### EXERCISE
Present the following entries again, word for word and in full.
*** LISTED ENTRIES Section Begins ***
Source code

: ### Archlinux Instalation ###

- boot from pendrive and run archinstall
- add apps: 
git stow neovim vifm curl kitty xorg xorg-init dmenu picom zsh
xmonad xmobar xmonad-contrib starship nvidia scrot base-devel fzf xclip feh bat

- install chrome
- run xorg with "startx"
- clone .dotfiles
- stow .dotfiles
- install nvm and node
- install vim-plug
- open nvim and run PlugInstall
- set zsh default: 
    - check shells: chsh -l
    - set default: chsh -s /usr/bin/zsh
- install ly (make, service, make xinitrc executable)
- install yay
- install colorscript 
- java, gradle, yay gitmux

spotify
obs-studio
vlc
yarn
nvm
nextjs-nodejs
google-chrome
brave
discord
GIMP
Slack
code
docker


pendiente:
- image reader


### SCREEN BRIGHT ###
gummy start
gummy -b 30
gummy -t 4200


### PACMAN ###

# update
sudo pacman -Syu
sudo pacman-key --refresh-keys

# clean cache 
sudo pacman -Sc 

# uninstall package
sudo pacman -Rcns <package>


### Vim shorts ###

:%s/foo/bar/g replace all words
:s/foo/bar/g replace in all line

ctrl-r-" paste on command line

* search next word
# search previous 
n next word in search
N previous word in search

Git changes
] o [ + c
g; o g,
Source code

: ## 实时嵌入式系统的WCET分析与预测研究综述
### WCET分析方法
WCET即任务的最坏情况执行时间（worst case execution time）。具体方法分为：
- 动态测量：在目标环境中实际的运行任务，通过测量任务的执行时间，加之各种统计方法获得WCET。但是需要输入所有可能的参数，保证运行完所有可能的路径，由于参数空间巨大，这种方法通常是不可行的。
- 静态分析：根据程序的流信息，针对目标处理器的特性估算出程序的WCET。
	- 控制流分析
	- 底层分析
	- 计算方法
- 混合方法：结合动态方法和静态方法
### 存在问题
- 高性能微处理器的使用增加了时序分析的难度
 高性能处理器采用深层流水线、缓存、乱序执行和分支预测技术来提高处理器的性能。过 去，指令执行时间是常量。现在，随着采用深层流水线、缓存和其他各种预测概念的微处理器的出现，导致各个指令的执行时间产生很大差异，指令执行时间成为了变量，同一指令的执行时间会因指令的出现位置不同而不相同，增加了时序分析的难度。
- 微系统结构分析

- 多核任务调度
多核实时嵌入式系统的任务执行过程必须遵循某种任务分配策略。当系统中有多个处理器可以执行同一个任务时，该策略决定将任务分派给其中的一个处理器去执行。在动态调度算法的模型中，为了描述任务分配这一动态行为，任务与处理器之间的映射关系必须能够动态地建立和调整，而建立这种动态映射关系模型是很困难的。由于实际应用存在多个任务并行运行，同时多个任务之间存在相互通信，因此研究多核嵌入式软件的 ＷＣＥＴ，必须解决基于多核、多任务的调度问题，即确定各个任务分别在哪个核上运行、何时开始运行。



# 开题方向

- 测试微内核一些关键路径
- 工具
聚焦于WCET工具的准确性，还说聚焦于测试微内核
*** LISTED ENTRIES Section Ends ***
### ANSWER FOR THE TASK
Source code

: ### Archlinux Instalation ###

- boot from pendrive and run archinstall
- add apps: 
git stow neovim vifm curl kitty xorg xorg-init dmenu picom zsh
xmonad xmobar xmonad-contrib starship nvidia scrot base-devel fzf xclip feh bat

- install chrome
- run xorg with "startx"
- clone .dotfiles
- stow .dotfiles
- install nvm and node
- install vim-plug
- open nvim and run PlugInstall
- set zsh default: 
    - check shells: chsh -l
    - set default: chsh -s /usr/bin/zsh
- install ly (make, service, make xinitrc executable)
- install yay
- install colorscript 
- java, gradle, yay gitmux

spotify
obs-studio
vlc
yarn
nvm
nextjs-nodejs
google-chrome
brave
discord
GIMP
Slack
code
docker


pendiente:
- image reader


### SCREEN BRIGHT ###
gummy start
gummy -b 30
gummy -t 4200


### PACMAN ###

# update
sudo pacman -Syu
sudo pacman-key --refresh-keys

# clean cache 
sudo pacman -Sc 

# uninstall package
sudo pacman -Rcns <package>


### Vim shorts ###

:%s/foo/bar/g replace all words
:s/foo/bar/g replace in all line

ctrl-r-" paste on command line

* search next word
# search previous 
n next word in search
N previous word in search

Git changes
] o [ + c
g; o g,
Source code

: ## 实时嵌入式系统的WCET分析与预测研究综述
### WCET分析方法
WCET即任务的最坏情况执行时间（worst case execution time）。具体方法分为：
- 动态测量：在目标环境中实际的运行任务，通过测量任务的执行时间，加之各种统计方法获得WCET。但是需要输入所有可能的参数，保证运行完所有可能的路径，由于参数空间巨大，这种方法通常是不可行的。
- 静态分析：根据程序的流信息，针对目标处理器的特性估算出程序的WCET。
	- 控制流分析
	- 底层分析
	- 计算方法
- 混合方法：结合动态方法和静态方法
### 存在问题
- 高性能微处理器的使用增加了时序分析的难度
 高性能处理器采用深层流水线、缓存、乱序执行和分支预测技术来提高处理器的性能。过 去，指令执行时间是常量。现在，随着采用深层流水线、缓存和其他各种预测概念的微处理器的出现，导致各个指令的执行时间产生很大差异，指令执行时间成为了变量，同一指令的执行时间会因指令的出现位置不同而不相同，增加了时序分析的难度。
- 微系统结构分析

- 多核任务调度
多核实时嵌入式系统的任务执行过程必须遵循某种任务分配策略。当系统中有多个处理器可以执行同一个任务时，该策略决定将任务分派给其中的一个处理器去执行。在动态调度算法的模型中，为了描述任务分配这一动态行为，任务与处理器之间的映射关系必须能够动态地建立和调整，而建立这种动态映射关系模型是很困难的。由于实际应用存在多个任务并行运行，同时多个任务之间存在相互通信，因此研究多核嵌入式软件的 ＷＣＥＴ，必须解决基于多核、多任务的调度问题，即确定各个任务分别在哪个核上运行、何时开始运行。



# 开题方向

- 测试微内核一些关键路径
- 工具
聚焦于WCET工具的准确性，还说聚焦于测试微内核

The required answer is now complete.